__WORK ITEM__: Among the entries that follow, count the lines with the word "cats" and report the number by itself.

Records excerpted from a collection:
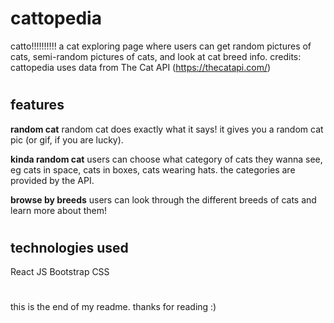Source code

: # cattopedia

catto!!!!!!!!!!
a cat exploring page where users can get random pictures of cats, semi-random pictures of cats, and look at cat breed info.
credits: cattopedia uses data from The Cat API (https://thecatapi.com/)

#

## features

**random cat**
random cat does exactly what it says! it gives you a random cat pic (or gif, if you are lucky).

**kinda random cat**
users can choose what category of cats they wanna see, eg cats in space, cats in boxes, cats wearing hats. the categories are provided by the API.

**browse by breeds**
users can look through the different breeds of cats and learn more about them!

#

## technologies used

React JS
Bootstrap
CSS

#

this is the end of my readme. thanks for reading :)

__PROBLEM SOLUTION__: 3